Studies among Swedish men and women found a loss of 14.2 life-years among men and 17.7 years among women diagnosed with T1D before the age of 10, and a loss of life expectancy of 11 life years among men and 13 years among women at the age of 20 years.4,5 Given these burdens, there is an urgent need for methods to delay the onset of T1D. The first FDA-approved agent to delay the onset of Stage 3 T1D was teplizumab (Tzield; Sanofi) in November 2022.6

Teplizumab is indicated to delay the onset of Stage 3 T1D in adults and pediatric patients 8 years of age and older with stage 2 T1D, which is defined as at least 2 positive pancreatic islet cell autoantibodies, dysglycemia without overt hyperglycemia using oral glucose tolerance tests (OGTT), and no clinical history that suggests T2D.

Mechanism of Action

Teplizumab is a monoclonal antibody that binds to the CD3 chain of the T-cell receptor complex. This binding causes an increase in regulatory T cells and exhausted CD8-positive T-cells. The delay in the progression to stage 3 T1D is thought to result from partial agonist signaling and deactivation of autoreactive T-cells in the pancreatic beta cells.6-8

Dosing and Administration

Teplizumab is dministered as an intravenous infusion over 30 minutes once daily for 14 consecutive days using body surface area dosing. Figure 1 reviews this regimen. Patients should pre-medicate with a non-steroidal anti-inflammatory drug, an antihistamine, and an antiemetic, if desired, for the first 5 days.

Figure 1.

Figure 1.

Adverse reactions can includecytokine release syndrome, serious infections, lymphopenia, and hypersensitivity reactions.

Clinical Trials

TN-10 was the major study that resulted in the FDA approval for teplizumab to delay the progression to stage 3 T1D.9 It was a phase 2, randomized, double-blind, placebo-controlled time-to event trial and patients were randomized 1:1 to receive teplizumab or placebo. Patients were included if they were non-diabetic relatives of patients with T1D, were at least 8 years of age at randomization, had 2 or more diabetes-related autoantibodies detected in 2 samples within 6 months before randomization, and had evidence of dysglycemia on OGTT. Table 19 reviews efficacy outcomes in TN-10 and Table 29 reviews safety outcomes.

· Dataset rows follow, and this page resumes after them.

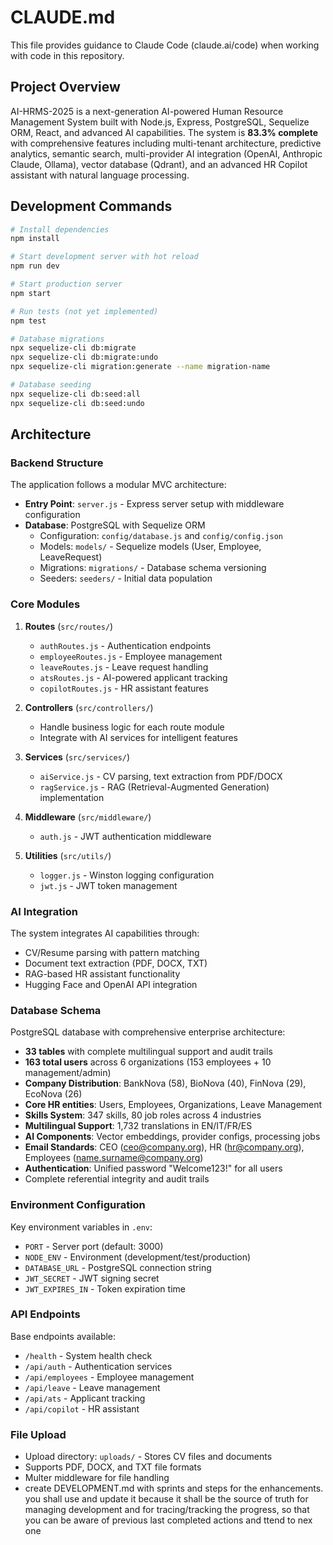 # CLAUDE.md

This file provides guidance to Claude Code (claude.ai/code) when working with code in this repository.

## Project Overview

AI-HRMS-2025 is a next-generation AI-powered Human Resource Management System built with Node.js, Express, PostgreSQL, Sequelize ORM, React, and advanced AI capabilities. The system is **83.3% complete** with comprehensive features including multi-tenant architecture, predictive analytics, semantic search, multi-provider AI integration (OpenAI, Anthropic Claude, Ollama), vector database (Qdrant), and an advanced HR Copilot assistant with natural language processing.

## Development Commands

```bash
# Install dependencies
npm install

# Start development server with hot reload
npm run dev

# Start production server
npm start

# Run tests (not yet implemented)
npm test

# Database migrations
npx sequelize-cli db:migrate
npx sequelize-cli db:migrate:undo
npx sequelize-cli migration:generate --name migration-name

# Database seeding
npx sequelize-cli db:seed:all
npx sequelize-cli db:seed:undo
```

## Architecture

### Backend Structure

The application follows a modular MVC architecture:

- **Entry Point**: `server.js` - Express server setup with middleware configuration
- **Database**: PostgreSQL with Sequelize ORM
  - Configuration: `config/database.js` and `config/config.json`
  - Models: `models/` - Sequelize models (User, Employee, LeaveRequest)
  - Migrations: `migrations/` - Database schema versioning
  - Seeders: `seeders/` - Initial data population

### Core Modules

1. **Routes** (`src/routes/`)
   - `authRoutes.js` - Authentication endpoints
   - `employeeRoutes.js` - Employee management
   - `leaveRoutes.js` - Leave request handling
   - `atsRoutes.js` - AI-powered applicant tracking
   - `copilotRoutes.js` - HR assistant features

2. **Controllers** (`src/controllers/`)
   - Handle business logic for each route module
   - Integrate with AI services for intelligent features

3. **Services** (`src/services/`)
   - `aiService.js` - CV parsing, text extraction from PDF/DOCX
   - `ragService.js` - RAG (Retrieval-Augmented Generation) implementation

4. **Middleware** (`src/middleware/`)
   - `auth.js` - JWT authentication middleware

5. **Utilities** (`src/utils/`)
   - `logger.js` - Winston logging configuration
   - `jwt.js` - JWT token management

### AI Integration

The system integrates AI capabilities through:
- CV/Resume parsing with pattern matching
- Document text extraction (PDF, DOCX, TXT)
- RAG-based HR assistant functionality
- Hugging Face and OpenAI API integration

### Database Schema

PostgreSQL database with comprehensive enterprise architecture:
- **33 tables** with complete multilingual support and audit trails
- **163 total users** across 6 organizations (153 employees + 10 management/admin)
- **Company Distribution**: BankNova (58), BioNova (40), FinNova (29), EcoNova (26)
- **Core HR entities**: Users, Employees, Organizations, Leave Management
- **Skills System**: 347 skills, 80 job roles across 4 industries
- **Multilingual Support**: 1,732 translations in EN/IT/FR/ES
- **AI Components**: Vector embeddings, provider configs, processing jobs
- **Email Standards**: CEO (ceo@company.org), HR (hr@company.org), Employees (name.surname@company.org)
- **Authentication**: Unified password "Welcome123!" for all users
- Complete referential integrity and audit trails

### Environment Configuration

Key environment variables in `.env`:
- `PORT` - Server port (default: 3000)
- `NODE_ENV` - Environment (development/test/production)
- `DATABASE_URL` - PostgreSQL connection string
- `JWT_SECRET` - JWT signing secret
- `JWT_EXPIRES_IN` - Token expiration time

### API Endpoints

Base endpoints available:
- `/health` - System health check
- `/api/auth` - Authentication services
- `/api/employees` - Employee management
- `/api/leave` - Leave management
- `/api/ats` - Applicant tracking
- `/api/copilot` - HR assistant

### File Upload

- Upload directory: `uploads/` - Stores CV files and documents
- Supports PDF, DOCX, and TXT file formats
- Multer middleware for file handling
- create DEVELOPMENT.md with sprints and steps for the enhancements. you shall use and update it because it shall be the source of truth for managing development and for tracing/tracking the progress, so that you can be aware of previous last completed actions and ttend to nex one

Table 1. Efficacy outcomes in TN-109

Table 1. Efficacy outcomes in TN-109

Table 2. Safety outcomes in TN-10

Table 2. Safety outcomes in TN-10

In an extension trial of the TN-10 trial with a median of 923 days of follow-up, the median time to diagnosis of T1D was 59.3 months in the teplizumab group (n =22) compared with 27.1 months in the placebo group (n = 25).10 Teplizumab has also been studied for patients recently diagnosed with T1D to delay disease progression, but with mixed results.11-13 Teplizumab is not currently FDA approved for this indication.

Application to Clinical Practice

As updated in the 2024 American Diabetes Association (ADA) Standards of Care, teplizumab infusion should be considered in select individuals aged 8 years of age or older with stage 2 T1D to delay the onset of symptomatic T1D.14 The delay in T1D clinical diagnosis by 2 to 3 years with the use of teplizumab, as shown in the TN-10 trials, could have significant impacts on quality of life.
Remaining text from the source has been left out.